ASSIGNMENT. The answer is every line in the data below that contains the word "LAPS".

[Records from a collection]
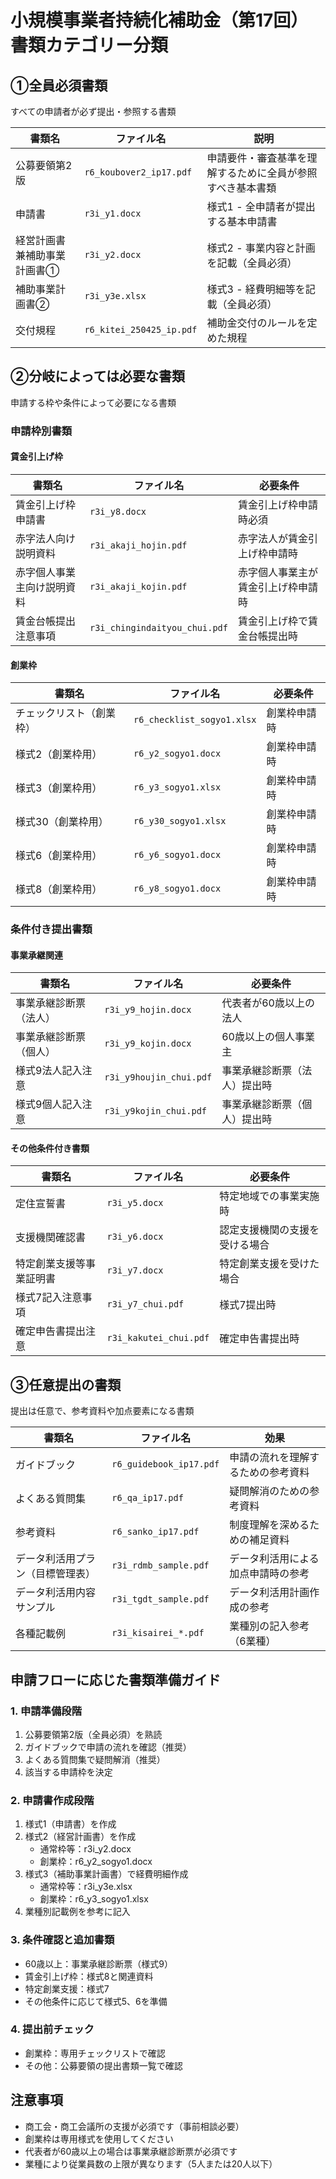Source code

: # 小規模事業者持続化補助金（第17回）書類カテゴリー分類

## ①全員必須書類
すべての申請者が必ず提出・参照する書類

| 書類名 | ファイル名 | 説明 |
|-------|-----------|------|
| 公募要領第2版 | `r6_koubover2_ip17.pdf` | 申請要件・審査基準を理解するために全員が参照すべき基本書類 |
| 申請書 | `r3i_y1.docx` | 様式1 - 全申請者が提出する基本申請書 |
| 経営計画書兼補助事業計画書① | `r3i_y2.docx` | 様式2 - 事業内容と計画を記載（全員必須） |
| 補助事業計画書② | `r3i_y3e.xlsx` | 様式3 - 経費明細等を記載（全員必須） |
| 交付規程 | `r6_kitei_250425_ip.pdf` | 補助金交付のルールを定めた規程 |

## ②分岐によっては必要な書類
申請する枠や条件によって必要になる書類

### 申請枠別書類

#### 賃金引上げ枠
| 書類名 | ファイル名 | 必要条件 |
|-------|-----------|----------|
| 賃金引上げ枠申請書 | `r3i_y8.docx` | 賃金引上げ枠申請時必須 |
| 赤字法人向け説明資料 | `r3i_akaji_hojin.pdf` | 赤字法人が賃金引上げ枠申請時 |
| 赤字個人事業主向け説明資料 | `r3i_akaji_kojin.pdf` | 赤字個人事業主が賃金引上げ枠申請時 |
| 賃金台帳提出注意事項 | `r3i_chingindaityou_chui.pdf` | 賃金引上げ枠で賃金台帳提出時 |

#### 創業枠
| 書類名 | ファイル名 | 必要条件 |
|-------|-----------|----------|
| チェックリスト（創業枠） | `r6_checklist_sogyo1.xlsx` | 創業枠申請時 |
| 様式2（創業枠用） | `r6_y2_sogyo1.docx` | 創業枠申請時 |
| 様式3（創業枠用） | `r6_y3_sogyo1.xlsx` | 創業枠申請時 |
| 様式30（創業枠用） | `r6_y30_sogyo1.xlsx` | 創業枠申請時 |
| 様式6（創業枠用） | `r6_y6_sogyo1.docx` | 創業枠申請時 |
| 様式8（創業枠用） | `r6_y8_sogyo1.docx` | 創業枠申請時 |

### 条件付き提出書類

#### 事業承継関連
| 書類名 | ファイル名 | 必要条件 |
|-------|-----------|----------|
| 事業承継診断票（法人） | `r3i_y9_hojin.docx` | 代表者が60歳以上の法人 |
| 事業承継診断票（個人） | `r3i_y9_kojin.docx` | 60歳以上の個人事業主 |
| 様式9法人記入注意 | `r3i_y9houjin_chui.pdf` | 事業承継診断票（法人）提出時 |
| 様式9個人記入注意 | `r3i_y9kojin_chui.pdf` | 事業承継診断票（個人）提出時 |

#### その他条件付き書類
| 書類名 | ファイル名 | 必要条件 |
|-------|-----------|----------|
| 定住宣誓書 | `r3i_y5.docx` | 特定地域での事業実施時 |
| 支援機関確認書 | `r3i_y6.docx` | 認定支援機関の支援を受ける場合 |
| 特定創業支援等事業証明書 | `r3i_y7.docx` | 特定創業支援を受けた場合 |
| 様式7記入注意事項 | `r3i_y7_chui.pdf` | 様式7提出時 |
| 確定申告書提出注意 | `r3i_kakutei_chui.pdf` | 確定申告書提出時 |

## ③任意提出の書類
提出は任意で、参考資料や加点要素になる書類

| 書類名 | ファイル名 | 効果 |
|-------|-----------|------|
| ガイドブック | `r6_guidebook_ip17.pdf` | 申請の流れを理解するための参考資料 |
| よくある質問集 | `r6_qa_ip17.pdf` | 疑問解消のための参考資料 |
| 参考資料 | `r6_sanko_ip17.pdf` | 制度理解を深めるための補足資料 |
| データ利活用プラン（目標管理表） | `r3i_rdmb_sample.pdf` | データ利活用による加点申請時の参考 |
| データ利活用内容サンプル | `r3i_tgdt_sample.pdf` | データ利活用計画作成の参考 |
| 各種記載例 | `r3i_kisairei_*.pdf` | 業種別の記入参考（6業種） |

## 申請フローに応じた書類準備ガイド

### 1. 申請準備段階
1. 公募要領第2版（全員必須）を熟読
2. ガイドブックで申請の流れを確認（推奨）
3. よくある質問集で疑問解消（推奨）
4. 該当する申請枠を決定

### 2. 申請書作成段階
1. 様式1（申請書）を作成
2. 様式2（経営計画書）を作成
   - 通常枠等：r3i_y2.docx
   - 創業枠：r6_y2_sogyo1.docx
3. 様式3（補助事業計画書）で経費明細作成
   - 通常枠等：r3i_y3e.xlsx
   - 創業枠：r6_y3_sogyo1.xlsx
4. 業種別記載例を参考に記入

### 3. 条件確認と追加書類
- 60歳以上：事業承継診断票（様式9）
- 賃金引上げ枠：様式8と関連資料
- 特定創業支援：様式7
- その他条件に応じて様式5、6を準備

### 4. 提出前チェック
- 創業枠：専用チェックリストで確認
- その他：公募要領の提出書類一覧で確認

## 注意事項

- 商工会・商工会議所の支援が必須です（事前相談必要）
- 創業枠は専用様式を使用してください
- 代表者が60歳以上の場合は事業承継診断票が必須です
- 業種により従業員数の上限が異なります（5人または20人以下）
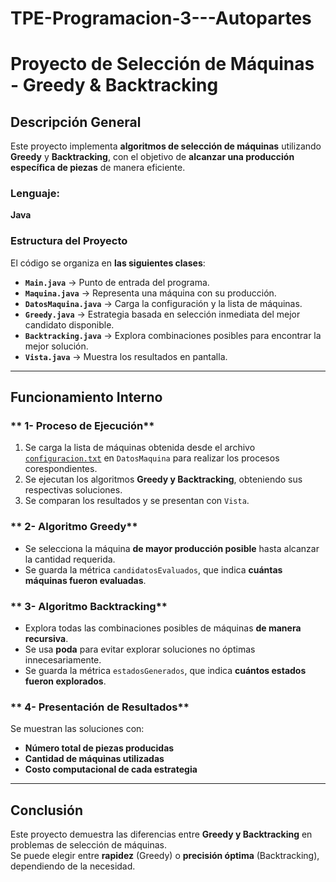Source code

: # TPE-Programacion-3---Autopartes

#  Proyecto de Selección de Máquinas - **Greedy & Backtracking**

##  **Descripción General**
Este proyecto implementa **algoritmos de selección de máquinas** utilizando **Greedy** y **Backtracking**, con el objetivo de **alcanzar una producción específica de piezas** de manera eficiente.

###  **Lenguaje:**  
 **Java**  

###  **Estructura del Proyecto**
El código se organiza en **las siguientes clases**:

- **`Main.java`** → Punto de entrada del programa.
- **`Maquina.java`** → Representa una máquina con su producción.
- **`DatosMaquina.java`** → Carga la configuración y la lista de máquinas.
- **`Greedy.java`** → Estrategia basada en selección inmediata del mejor candidato disponible.
- **`Backtracking.java`** → Explora combinaciones posibles para encontrar la mejor solución.
- **`Vista.java`** → Muestra los resultados en pantalla.

---

##  **Funcionamiento Interno**
###  ** 1- Proceso de Ejecución**
1. Se carga la lista de máquinas obtenida desde el archivo [`configuracion.txt`](https://github.com/GNicoDev/TPE-Programacion3-Autopartes/blob/main/configuracion.txt) en  `DatosMaquina` para realizar los procesos corespondientes.
3. Se ejecutan los algoritmos **Greedy y Backtracking**, obteniendo sus respectivas soluciones.
4. Se comparan los resultados y se presentan con `Vista`.

###  ** 2- Algoritmo Greedy**
 - Se selecciona la máquina **de mayor producción posible** hasta alcanzar la cantidad requerida.  
 - Se guarda la métrica `candidatosEvaluados`, que indica **cuántas máquinas fueron evaluadas**.  

###  ** 3- Algoritmo Backtracking**
- Explora todas las combinaciones posibles de máquinas **de manera recursiva**.  
- Se usa **poda** para evitar explorar soluciones no óptimas innecesariamente.  
- Se guarda la métrica `estadosGenerados`, que indica **cuántos estados fueron explorados**.  

###  ** 4- Presentación de Resultados**
 Se muestran las soluciones con:  
- **Número total de piezas producidas**  
- **Cantidad de máquinas utilizadas**  
- **Costo computacional de cada estrategia**  

---

##  **Conclusión**
Este proyecto demuestra las diferencias entre **Greedy y Backtracking** en problemas de selección de máquinas.  
Se puede elegir entre **rapidez** (Greedy) o **precisión óptima** (Backtracking), dependiendo de la necesidad. 
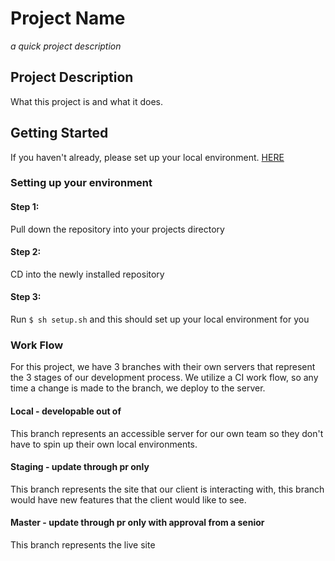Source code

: # Project Name
*a quick project description*

## Project Description
What this project is and what it does.

## Getting Started 
If you haven't already, please set up your local environment. [HERE](https://github.com/MidwesternInteractive/local-environment)

### Setting up your environment

#### Step 1:
Pull down the repository into your projects directory

#### Step 2:
CD into the newly installed repository

#### Step 3: 
Run `$ sh setup.sh` and this should set up your local environment for you

### Work Flow
For this project, we have 3 branches with their own servers that represent the 3 stages of our development process. We utilize a CI work flow, so any time a change is made to the branch, we deploy to the server.

#### Local - developable out of
This branch represents an accessible server for our own team so they don't have to spin up their own local environments.

#### Staging - update through pr only
This branch represents the site that our client is interacting with, this branch would have new features that the client would like to see.

#### Master - update through pr only with approval from a senior
This branch represents the live site

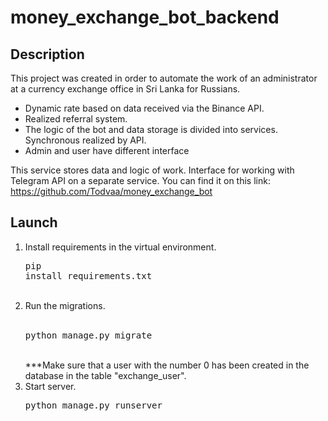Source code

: # money_exchange_bot_backend
## Description
This project was created in order to automate the work of an administrator at a currency exchange office in Sri Lanka for Russians.
- Dynamic rate based on data received via the Binance API.
- Realized referral system.
- The logic of the bot and data storage is divided into services. Synchronous realized by API. 
- Admin and user have different interface

This service stores data and logic of work. Interface for working with Telegram API on a separate service. You can find it on this link:
https://github.com/Todvaa/money_exchange_bot

## Launch  
1. Install requirements in the virtual environment.
<br><pre>pip install requirements.txt</pre><br>
2. Run the migrations.  
<br><pre>python manage.py migrate</pre><br> 
***Make sure that a user with the number 0 has been created in the database in the table "exchange_user".
3. Start server.
<br><pre>python manage.py runserver</pre><br>
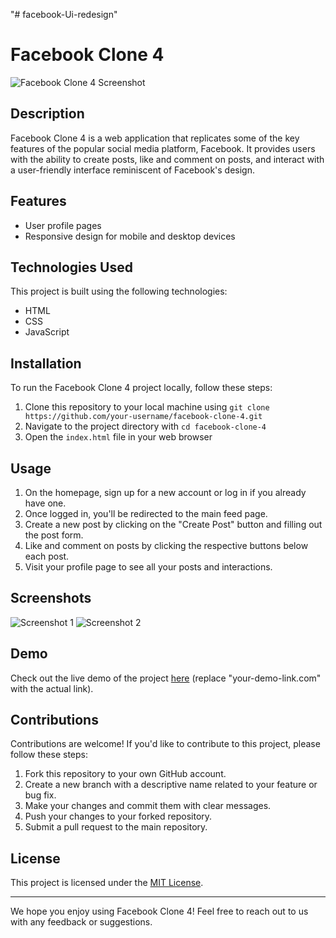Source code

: "# facebook-Ui-redesign" 
# Facebook Clone 4

![Facebook Clone 4 Screenshot](screenshot.png)

## Description

Facebook Clone 4 is a web application that replicates some of the key features of the popular social media platform, Facebook. It provides users with the ability to create posts, like and comment on posts, and interact with a user-friendly interface reminiscent of Facebook's design.

## Features

- User profile pages
- Responsive design for mobile and desktop devices

## Technologies Used

This project is built using the following technologies:

- HTML
- CSS
- JavaScript

## Installation

To run the Facebook Clone 4 project locally, follow these steps:

1. Clone this repository to your local machine using `git clone https://github.com/your-username/facebook-clone-4.git`
2. Navigate to the project directory with `cd facebook-clone-4`
3. Open the `index.html` file in your web browser

## Usage

1. On the homepage, sign up for a new account or log in if you already have one.
2. Once logged in, you'll be redirected to the main feed page.
3. Create a new post by clicking on the "Create Post" button and filling out the post form.
4. Like and comment on posts by clicking the respective buttons below each post.
5. Visit your profile page to see all your posts and interactions.

## Screenshots

![Screenshot 1](screenshots/screenshot1.png)
![Screenshot 2](screenshots/screenshot2.png)

## Demo

Check out the live demo of the project [here](https://your-demo-link.com) (replace "your-demo-link.com" with the actual link).

## Contributions

Contributions are welcome! If you'd like to contribute to this project, please follow these steps:

1. Fork this repository to your own GitHub account.
2. Create a new branch with a descriptive name related to your feature or bug fix.
3. Make your changes and commit them with clear messages.
4. Push your changes to your forked repository.
5. Submit a pull request to the main repository.

## License

This project is licensed under the [MIT License](LICENSE).

---

We hope you enjoy using Facebook Clone 4! Feel free to reach out to us with any feedback or suggestions.
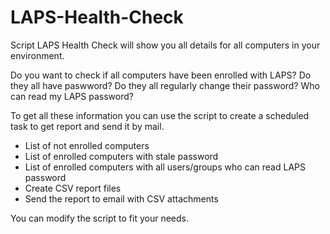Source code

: # LAPS-Health-Check
Script LAPS Health Check will show you all details for all computers in your environment. 

Do you want to check if all computers have been enrolled with LAPS? 
Do they all have paswword? 
Do they all regularly change their password? 
Who can read my LAPS password? 

To get all these information you can use the script to create a scheduled task to get report and send it by mail. 

  - List of not enrolled computers
  - List of enrolled computers with stale password
  - List of enrolled computers with all users/groups who can read LAPS password
  - Create CSV report files
  - Send the report to email with CSV attachments   

You can modify the script to fit your needs. 
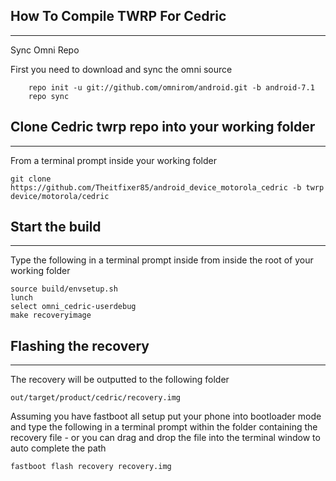 ## How To Compile TWRP For Cedric ##
------------------

Sync Omni Repo

First you need to download and sync the omni source
	
		repo init -u git://github.com/omnirom/android.git -b android-7.1
		repo sync
	

## Clone Cedric twrp repo into your working folder ##
---------------

From a terminal prompt inside your working folder

	git clone https://github.com/Theitfixer85/android_device_motorola_cedric -b twrp device/motorola/cedric
	
	
## Start the build ##
---------------
Type the following in a terminal prompt inside from inside the root of your working folder

	source build/envsetup.sh
	lunch
	select omni_cedric-userdebug
	make recoveryimage
	
	
## Flashing the recovery ##
---------------
The recovery will be outputted to the following folder

	out/target/product/cedric/recovery.img
	
Assuming you have fastboot all setup put your phone into bootloader mode and type the following in a terminal prompt within the folder containing the recovery file - or you can drag and drop the file into the terminal window to auto complete the path
	
	fastboot flash recovery recovery.img
	
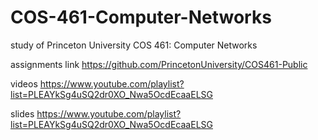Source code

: # COS-461-Computer-Networks

study of Princeton University COS 461: Computer Networks

assignments link https://github.com/PrincetonUniversity/COS461-Public

videos https://www.youtube.com/playlist?list=PLEAYkSg4uSQ2dr0XO_Nwa5OcdEcaaELSG

slides https://www.youtube.com/playlist?list=PLEAYkSg4uSQ2dr0XO_Nwa5OcdEcaaELSG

SOLUTION TO THIS TASK.
: # LAPS-Health-Check
Script LAPS Health Check will show you all details for all computers in your environment. 
Do you want to check if all computers have been enrolled with LAPS? 
Who can read my LAPS password? 
  - List of enrolled computers with all users/groups who can read LAPS password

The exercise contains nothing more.